Datafied Blog: January 2023

Monday, 16 January 2023

Simplified explanation of virtual environment

Creating a virtual environment is an essential tool that every developer needs while working on one or more projects that require a specific version or requirements of packages or libraries. Ideally, your development environment should be as clean as you can make it by only installing those libraries that your code needs, and only using the versions of the compiler/interpreter that you plan to use. This article will be a guide to understanding what environment and virtual environment means in programming and the importance of creating a virtual environment. Subsequent articles will focus on the practical implementation of a virtual environment in Python and R.

What is an environment?

In programming, an environment is literally everything installed on your machine which can affect the development and/or testing of your application. This can include :

The editors/IDEs you are using
Compilers/interpreters and the exact versions you are using
The operating system installed on your machine
The environment variables set on your machine
The extra libraries installed on your machine (third-party libraries)
The available RAM and Disk space on your machine
The local network capacity and connectivity

What is a virtual environment?

In a bid to keep our development environment clean and less choked, it is best practice to install and work with only libraries and packages that your codes require to complete a development project (could be an app, Machine learning pipeline, software, etc.). This is where the concept of a virtual environment is birthed.
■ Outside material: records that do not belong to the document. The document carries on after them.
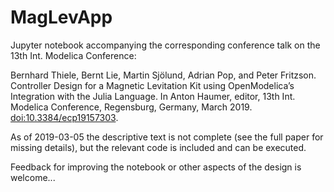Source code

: # MagLevApp

Jupyter notebook accompanying the corresponding conference talk on the 13th Int. Modelica Conference:

Bernhard Thiele, Bernt Lie, Martin Sjölund, Adrian Pop, and Peter Fritzson. Controller Design for a Magnetic Levitation Kit using OpenModelica’s Integration with the Julia Language. In Anton Haumer, editor, 13th Int. Modelica Conference, Regensburg, Germany, March 2019. [doi:10.3384/ecp19157303](https://www.doi.org/10.3384/ecp19157303).

As of 2019-03-05 the descriptive text is not complete (see the full paper for missing details), but the relevant code is included and can be executed.

Feedback for improving the notebook or other aspects of the design is welcome...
A virtual environment is referred to as a tool that helps to manage dependencies (packages or libraries) required for working on one or more development projects by creating an isolated environment that is different from the default environment which gives the flexibility of installing only packages you require to successfully implement the development project.

A lot of beginners or people transitioning to working with a programming language for data analytics often adopt the process of installing all the required libraries they need for working on a project on their machine, writing all their codes in a single script or notebook, and running the program to get the expected output. While this might work fine in a simple scripting project, it is not ideal when working on complex development projects like building a piece of software, analytics pipeline, etc. Oftentimes, you will be required to work with multiple files, multiple packages, and dependencies. As a result, you will need to isolate your development environment for that particular project.

Importance of virtual environment

Having gained a fundamental understanding of what a virtual environment is. We would explore why it is important to set one up for your projects.

Let’s imagine a scenario:

Nnamdi is a Machine Learning engineer working on two projects (App A and App B) at almost the same timeframe. For both projects, he is working with his default environment and system-installed packages. Let’s say he requires different versions of PackageX for the different projects. For example, PackageX version 1.0 for App A and Package X version 1.1 for App B. The different versions of PackageX contain some significant changes.

Nnamdi started working on App A. When it was time to begin App B, he had to install PackageX version 1.1 in his default environment and everything seemed to be working fine. However, he discovered he had to make some changes to App A. Going back to the previous project, he ran into all sorts of errors and the app is not working as expected.

What do you think happened in Nnamdi’s case?

App A is no longer working as expected because it was developed on the framework of PackageX version 1.0. When he switched to working on App B, he had to install another version of PackageX he needs based on the app's peculiarity. Going back to working on App A means he will have to install PackageX version 1.0 again, thus, overwriting the already installed PackageX version 1.1 used for App B. He will do this anytime he wants to switch between projects.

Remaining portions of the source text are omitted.